### EXERCISE
Return only the lines from the top of the data down to the one that holds "B: hbar^2/2*m", both included, without any pictures.

### DATA SECTION
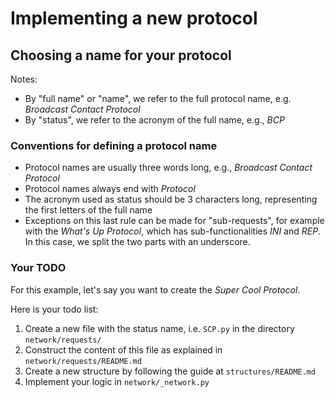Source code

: # Implementing a new protocol

## Choosing a name for your protocol

Notes: 
- By "full name" or "name", we refer to the full protocol name, e.g.
  *Broadcast Contact Protocol*
- By "status", we refer to the acronym of the full name, e.g., *BCP*


### Conventions for defining a protocol name
- Protocol names are usually three words long, e.g., *Broadcast Contact Protocol*
- Protocol names always end with *Protocol*
- The acronym used as status should be 3 characters long, 
  representing the first letters of the full name
- Exceptions on this last rule can be made for "sub-requests", for example with
  the *What's Up Protocol*, which has sub-functionalities *INI* and *REP*.
  In this case, we split the two parts with an underscore.

### Your TODO

For this example, let's say you want to create the *Super Cool Protocol*.

Here is your todo list:
1. Create a new file with the status name, i.e. `SCP.py` in the directory 
  `network/requests/`
2. Construct the content of this file as explained in `network/requests/README.md`
3. Create a new structure by following the guide at `structures/README.md`
4. Implement your logic in `network/_network.py`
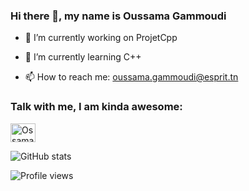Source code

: ### Hi there 👋, my name is Oussama Gammoudi


- 🔭 I’m currently working on ProjetCpp 

- 🌱 I’m currently learning C++ 

- 📫 How to reach me: oussama.gammoudi@esprit.tn 


### Talk with me, I am kinda awesome:

<a href="https://www.facebook.com/ossama.wardii/" target="blank"><img align="center" src="https://raw.githubusercontent.com/rahuldkjain/github-profile-readme-generator/master/src/images/icons/Social/facebook.svg" alt="Ossama" height="30" width="40" /></a>

![GitHub stats](https://github-readme-stats.vercel.app/api?username=Ossama-G&show_icons=true)  

![Profile views](https://gpvc.arturio.dev/Ossama-G)  
<!---
Ossama-G/Ossama-G is a ✨ special ✨ repository because its `README.md` (this file) appears on your GitHub profile.
You can click the Preview link to take a look at your changes.
--->

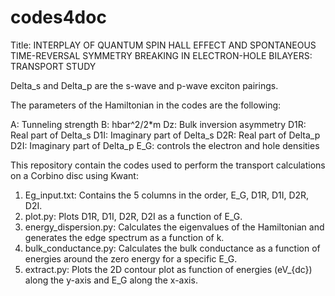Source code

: # codes4doc

Title: INTERPLAY OF QUANTUM SPIN HALL EFFECT AND SPONTANEOUS TIME-REVERSAL SYMMETRY BREAKING IN ELECTRON-HOLE BILAYERS: TRANSPORT STUDY

Delta_s and Delta_p are the s-wave and p-wave exciton pairings. 

The parameters of the Hamiltonian in the codes are the following:

A: Tunneling strength
B: hbar^2/2*m
Dz: Bulk inversion asymmetry
D1R: Real part of Delta_s
D1I: Imaginary part of Delta_s
D2R: Real part of Delta_p
D2I: Imaginary part of Delta_p
E_G: controls the electron and hole densities 

This repository contain the codes used to perform the transport calculations on a Corbino disc using Kwant:
1. Eg_input.txt: Contains the 5 columns in the order, E_G, D1R, D1I, D2R, D2I.
2. plot.py: Plots D1R, D1I, D2R, D2I as a function of E_G.
3. energy_dispersion.py: Calculates the eigenvalues of the Hamiltonian and generates the edge spectrum as a function of k.
4. bulk_conductance.py: Calculates the bulk conductance as a function of energies around the zero energy for a specific E_G.
5. extract.py: Plots the 2D contour plot as function of energies (eV_{dc}) along the y-axis and E_G along the x-axis.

### RESPONSE
Source code

: # Implementing a new protocol

## Choosing a name for your protocol

Notes: 
- By "full name" or "name", we refer to the full protocol name, e.g.
  *Broadcast Contact Protocol*
- By "status", we refer to the acronym of the full name, e.g., *BCP*


### Conventions for defining a protocol name
- Protocol names are usually three words long, e.g., *Broadcast Contact Protocol*
- Protocol names always end with *Protocol*
- The acronym used as status should be 3 characters long, 
  representing the first letters of the full name
- Exceptions on this last rule can be made for "sub-requests", for example with
  the *What's Up Protocol*, which has sub-functionalities *INI* and *REP*.
  In this case, we split the two parts with an underscore.

### Your TODO

For this example, let's say you want to create the *Super Cool Protocol*.

Here is your todo list:
1. Create a new file with the status name, i.e. `SCP.py` in the directory 
  `network/requests/`
2. Construct the content of this file as explained in `network/requests/README.md`
3. Create a new structure by following the guide at `structures/README.md`
4. Implement your logic in `network/_network.py`
Source code

: ### Hi there 👋, my name is Oussama Gammoudi


- 🔭 I’m currently working on ProjetCpp 

- 🌱 I’m currently learning C++ 

- 📫 How to reach me: oussama.gammoudi@esprit.tn 


### Talk with me, I am kinda awesome:

<a href="https://www.facebook.com/ossama.wardii/" target="blank"><img align="center" src="https://raw.githubusercontent.com/rahuldkjain/github-profile-readme-generator/master/src/images/icons/Social/facebook.svg" alt="Ossama" height="30" width="40" /></a>

![GitHub stats](https://github-readme-stats.vercel.app/api?username=Ossama-G&show_icons=true)  

![Profile views](https://gpvc.arturio.dev/Ossama-G)  
<!---
Ossama-G/Ossama-G is a ✨ special ✨ repository because its `README.md` (this file) appears on your GitHub profile.
You can click the Preview link to take a look at your changes.
--->

Source code

: # codes4doc

Title: INTERPLAY OF QUANTUM SPIN HALL EFFECT AND SPONTANEOUS TIME-REVERSAL SYMMETRY BREAKING IN ELECTRON-HOLE BILAYERS: TRANSPORT STUDY

Delta_s and Delta_p are the s-wave and p-wave exciton pairings. 

The parameters of the Hamiltonian in the codes are the following:

A: Tunneling strength
B: hbar^2/2*m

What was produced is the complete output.